[Doc] Use gh-pr and gh-issue everywhere we can in the docs (vllm-project#20564)

hmellor · huydhn · commit fab5cab30cf9 · 2025-07-08T16:11:56.000-07:00
Signed-off-by: Harry Mellor &lt;19981378+hmellor@users.noreply.github.com&gt;
diff --git a/docs/ci/update_pytorch_version.md b/docs/ci/update_pytorch_version.md
@@ -7,9 +7,8 @@ release in CI/CD. It is standard practice to submit a PR to update the
 PyTorch version as early as possible when a new [PyTorch stable
 release](https://github.com/pytorch/pytorch/blob/main/RELEASE.md#release-cadence) becomes available.
 This process is non-trivial due to the gap between PyTorch
-releases. Using [#16859](https://github.com/vllm-project/vllm/pull/16859) as
-an example, this document outlines common steps to achieve this update along with
-a list of potential issues and how to address them.
+releases. Using <gh-pr:16859> as an example, this document outlines common steps to achieve this
+update along with a list of potential issues and how to address them.
 
 ## Test PyTorch release candidates (RCs)
 
@@ -79,7 +78,7 @@ and timeout. Additionally, since vLLM's fastcheck pipeline runs in read-only mod
 it doesn't populate the cache, so re-running it to warm up the cache
 is ineffective.
 
-While ongoing efforts like [#17419](https://github.com/vllm-project/vllm/issues/17419)
+While ongoing efforts like [#17419](gh-issue:17419)
 address the long build time at its source, the current workaround is to set VLLM_CI_BRANCH
 to a custom branch provided by @khluu (`VLLM_CI_BRANCH=khluu/use_postmerge_q`)
 when manually triggering a build on Buildkite. This branch accomplishes two things:
@@ -140,6 +139,5 @@ to handle some platforms separately. The separation of requirements and Dockerfi
 for different platforms in vLLM CI/CD allows us to selectively choose
 which platforms to update.

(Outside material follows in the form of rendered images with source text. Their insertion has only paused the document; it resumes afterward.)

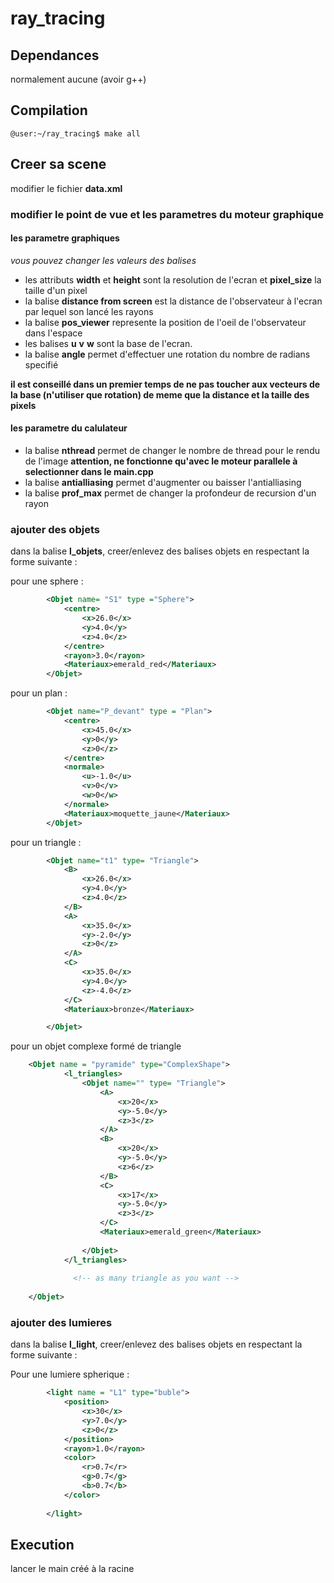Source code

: # ray_tracing

## Dependances

normalement aucune (avoir g++)

## Compilation

```console
@user:~/ray_tracing$ make all
```

## Creer sa scene

modifier le fichier **data.xml**
### modifier le point de vue et les parametres du moteur graphique

#### les parametre graphiques
*vous pouvez changer les valeurs des balises*

* les attributs **width** et **height** sont la resolution de l'ecran et **pixel_size** la taille d'un pixel
* la balise **distance from screen** est la distance de l'observateur à l'ecran par lequel son lancé les rayons
* la balise **pos_viewer** represente la position de l'oeil de l'observateur dans l'espace
* les balises **u** **v** **w** sont la base de l'ecran.
* la balise **angle** permet d'effectuer une rotation du nombre de radians specifié 

**il est conseillé dans un premier temps de ne pas toucher aux vecteurs de la base (n'utiliser que rotation) de meme que la distance et la taille des pixels**
#### les parametre du calulateur
* la balise **nthread** permet de changer le nombre de thread pour le rendu de l'image **attention, ne fonctionne qu'avec le moteur parallele à selectionner dans le main.cpp**
* la balise **antialliasing** permet d'augmenter ou baisser l'antialliasing
* la balise **prof_max** permet de changer la profondeur de recursion d'un rayon 

### ajouter des objets
dans la balise **l_objets**, creer/enlevez des balises objets en respectant la forme suivante :

pour une sphere :
```xml
        <Objet name= "S1" type ="Sphere">
            <centre>
                <x>26.0</x>
                <y>4.0</y>
                <z>4.0</z>
            </centre>
            <rayon>3.0</rayon>
            <Materiaux>emerald_red</Materiaux>
        </Objet>
```
pour un plan :
```xml
        <Objet name="P_devant" type = "Plan">
            <centre>
                <x>45.0</x>
                <y>0</y>
                <z>0</z>
            </centre>
            <normale>
                <u>-1.0</u>
                <v>0</v>
                <w>0</w>
            </normale>
            <Materiaux>moquette_jaune</Materiaux>
        </Objet>
```

pour un triangle :
```xml
        <Objet name="t1" type= "Triangle">
            <B>
                <x>26.0</x>
                <y>4.0</y>
                <z>4.0</z>
            </B>
            <A>
                <x>35.0</x>
                <y>-2.0</y>
                <z>0</z>
            </A>
            <C>
                <x>35.0</x>
                <y>4.0</y>
                <z>-4.0</z>
            </C>
            <Materiaux>bronze</Materiaux>

        </Objet>
```
pour un objet complexe formé de triangle

```xml
    <Objet name = "pyramide" type="ComplexShape">
            <l_triangles>
                <Objet name="" type= "Triangle">
                    <A>
                        <x>20</x>
                        <y>-5.0</y>
                        <z>3</z>
                    </A>
                    <B>
                        <x>20</x>
                        <y>-5.0</y>
                        <z>6</z>
                    </B>
                    <C>
                        <x>17</x>
                        <y>-5.0</y>
                        <z>3</z>
                    </C>
                    <Materiaux>emerald_green</Materiaux>
        
                </Objet>
            </l_triangles>
              
              <!-- as many triangle as you want -->
              
    </Objet>
```

### ajouter des lumieres

dans la balise **l_light**, creer/enlevez des balises objets en respectant la forme suivante :


Pour une lumiere spherique :
```xml
        <light name = "L1" type="buble">
            <position>
                <x>30</x>
                <y>7.0</y>
                <z>0</z>
            </position>
            <rayon>1.0</rayon>
            <color>
                <r>0.7</r>
                <g>0.7</g>
                <b>0.7</b>
            </color>
            
        </light>
```

## Execution

lancer le main créé à la racine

For instance, updating XPU requires the corresponding
 release from https://github.com/intel/intel-extension-for-pytorch by Intel.
-While https://github.com/vllm-project/vllm/pull/16859 updated vLLM to PyTorch
-2.7.0 on CPU, CUDA, and ROCm, https://github.com/vllm-project/vllm/pull/17444
-completed the update for XPU.
+While <gh-pr:16859> updated vLLM to PyTorch 2.7.0 on CPU, CUDA, and ROCm,
+<gh-pr:17444> completed the update for XPU.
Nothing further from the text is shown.